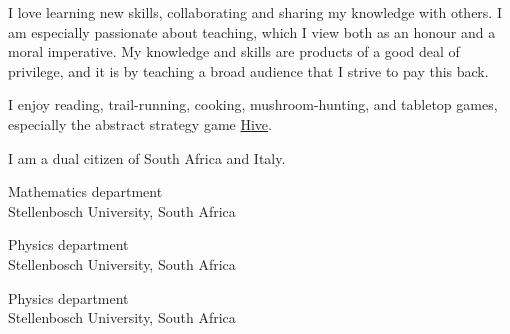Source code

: \documentclass[10pt,a4paper,ragged2e,withhyper]{altacv}
\begin{document}
\begin{paracol}{2}
\medskip

I love learning new skills, collaborating and sharing my knowledge with others.
I am especially passionate about teaching, which I view both as an honour and a moral imperative.
My knowledge and skills are products of a good deal of privilege, and it is by teaching a broad audience that I
strive to pay this back.

\medskip

I enjoy reading, trail-running, cooking, mushroom-hunting, and tabletop games, especially the abstract strategy game
\href{https://github.com/dariotrinchero/hive}{Hive}.

\medskip

I am a dual citizen of South Africa and Italy.

\smallskip


\smallskip

{Mathematics department\\Stellenbosch University, South Africa}

\divider

{Physics department\\Stellenbosch University, South Africa}

\divider

{Physics department\\Stellenbosch University, South Africa}



\end{paracol}
\end{document}
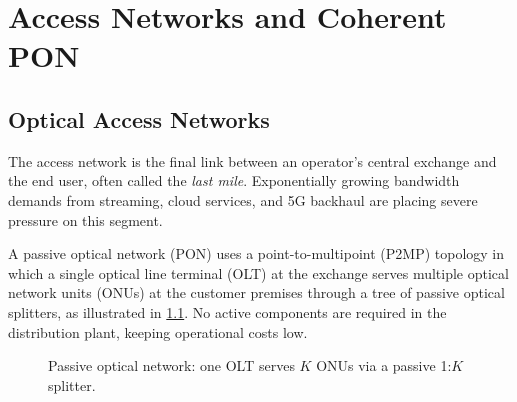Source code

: \documentclass[12pt,a4paper]{report}
\begin{document}
\tableofcontents

\chapter{Access Networks and Coherent PON}\label{chapter:cpon}

\section{Optical Access Networks}
The access network is the final link between an operator's central exchange and the end user, often called the \emph{last mile}. Exponentially growing bandwidth demands from streaming, cloud services, and 5G backhaul are placing severe pressure on this segment. 

A passive optical network (PON) uses a point-to-multipoint (P2MP) topology in which a single optical line terminal (OLT) at the exchange serves multiple optical network units (ONUs) at the customer premises through a tree of passive optical splitters, as illustrated in \cref{fig:pon_intro}. No active components are required in the distribution plant, keeping operational costs low.

\begin{figure}[H]
    \centering
    \caption{Passive optical network: one OLT serves $K$ ONUs via a passive 1:$K$ splitter.}
    \label{fig:pon_intro}
\end{figure}
\end{document}
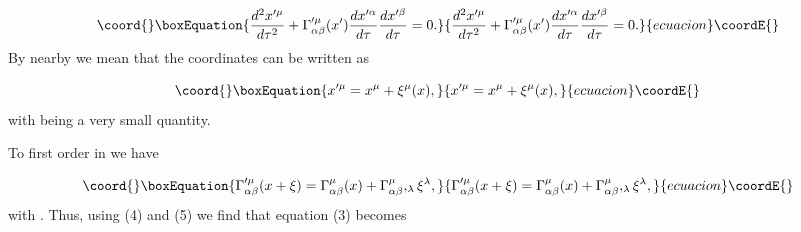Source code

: \documentclass[a4paper,12pt]{article}
\begin{document}
\begin{equation}\coord{}\boxEquation{
\frac{d^{2}x^{\prime\mu}}{d\tau^{2}}+\Gamma_{\alpha\beta}^{\prime\mu
}(x^{\prime})\frac{dx^{\prime\alpha}}{d\tau}\frac{dx^{\prime\beta}}{d\tau}=0.
\label{3}
}{
\frac{d^{2}x^{\prime\mu}}{d\tau^{2}}+\Gamma_{\alpha\beta}^{\prime\mu
}(x^{\prime})\frac{dx^{\prime\alpha}}{d\tau}\frac{dx^{\prime\beta}}{d\tau}=0.
}{ecuacion}\coordE{}\end{equation}
By nearby we mean that the coordinates \coordHE{} can be written
as

\begin{equation}\coord{}\boxEquation{
x^{\prime \mu }=x^{\mu }+\xi ^{\mu }(x),  \label{4}
}{
x^{\prime \mu }=x^{\mu }+\xi ^{\mu }(x),  }{ecuacion}\coordE{}\end{equation}
with \myHighlight{$\shortmid \xi ^{\mu }\shortmid $}\coordHE{} being a very small quantity.

To first order in \myHighlight{$\xi ^{\mu }$}\coordHE{} we have

\begin{equation}\coord{}\boxEquation{
\Gamma _{\alpha \beta }^{\prime \mu }(x+\xi )=\Gamma _{\alpha \beta }^{\mu
}(x)+\Gamma _{\alpha \beta }^{\mu },_{\lambda }\xi ^{\lambda },  \label{5}
}{
\Gamma _{\alpha \beta }^{\prime \mu }(x+\xi )=\Gamma _{\alpha \beta }^{\mu
}(x)+\Gamma _{\alpha \beta }^{\mu },_{\lambda }\xi ^{\lambda },  }{ecuacion}\coordE{}\end{equation}
with \coordHE{}. Thus, using (4) and (5) we
find that equation (3) becomes
\end{document}
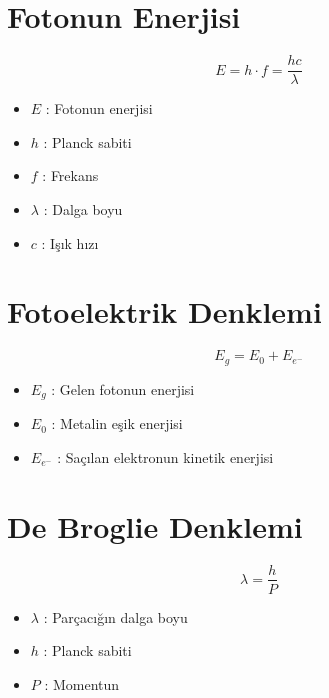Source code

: \documentclass[a4paper, 11pt, titlepage]{article}
\begin{document}
\section{Fotonun Enerjisi}
\[
E = h \cdot f = \frac{h c}{\lambda}
\]
\begin{itemize}
  \item $E$ : Fotonun enerjisi
  \item $h$ : Planck sabiti
  \item $f$ : Frekans
  \item $\lambda$ : Dalga boyu
  \item $c$ : Işık hızı
\end{itemize}

\section{Fotoelektrik Denklemi}
\[
E_g = E_0 + E_{e^-}
\]
\begin{itemize}
  \item $E_g$ : Gelen fotonun enerjisi
  \item $E_0$ : Metalin eşik enerjisi
  \item $E_{e^-}$ : Saçılan elektronun kinetik enerjisi
\end{itemize}

\section{De Broglie Denklemi}
\[
\lambda = \frac{h}{P}
\]
\begin{itemize}
  \item $\lambda$ : Parçacığın dalga boyu
  \item $h$ : Planck sabiti
  \item $P$ : Momentun
\end{itemize}
\end{document}
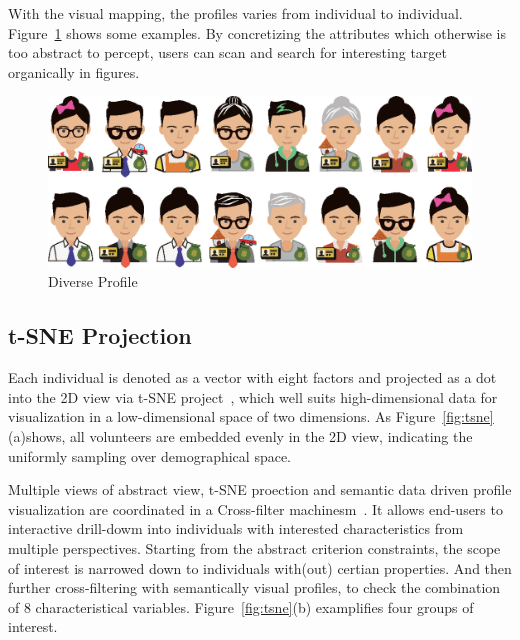 With the visual mapping, the profiles varies from individual to individual. Figure~\ref{fig:div_profile} shows some examples. By concretizing the attributes which otherwise is too abstract to percept, users can scan and search for interesting target organically in figures.

\begin{figure}[htb!]
 \centering %
 \includegraphics[width=\columnwidth]{pictures/design_div}
 \caption{Diverse Profile}
 \label{fig:div_profile}
\end{figure}

\subsection{t-SNE Projection}

Each individual is denoted as a vector with eight factors and projected as a dot into the 2D view via t-SNE project~\cite{maaten2008visualizing}, which well suits high-dimensional data for visualization in a low-dimensional space of two dimensions. As Figure~\ref{fig:tsne}(a)shows, all volunteers are embedded evenly in the 2D view, indicating the uniformly sampling over demographical space. 

Multiple views of abstract view, t-SNE proection and semantic data driven profile visualization are coordinated in a Cross-filter machinesm~\cite{Weaver2010}. It allows end-users to interactive drill-dowm into individuals with interested characteristics from multiple perspectives. Starting from the abstract criterion constraints, the scope of interest is narrowed down to individuals with(out) certian properties. And then further cross-filtering with semantically visual profiles, to check the combination of 8 characteristical variables. Figure~\ref{fig:tsne}(b) examplifies four groups of interest.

* _Directions for this task_: Throughout the records, the word "article" shows up on certain lines. Report how many lines, with only the number.

* _Reply_: 2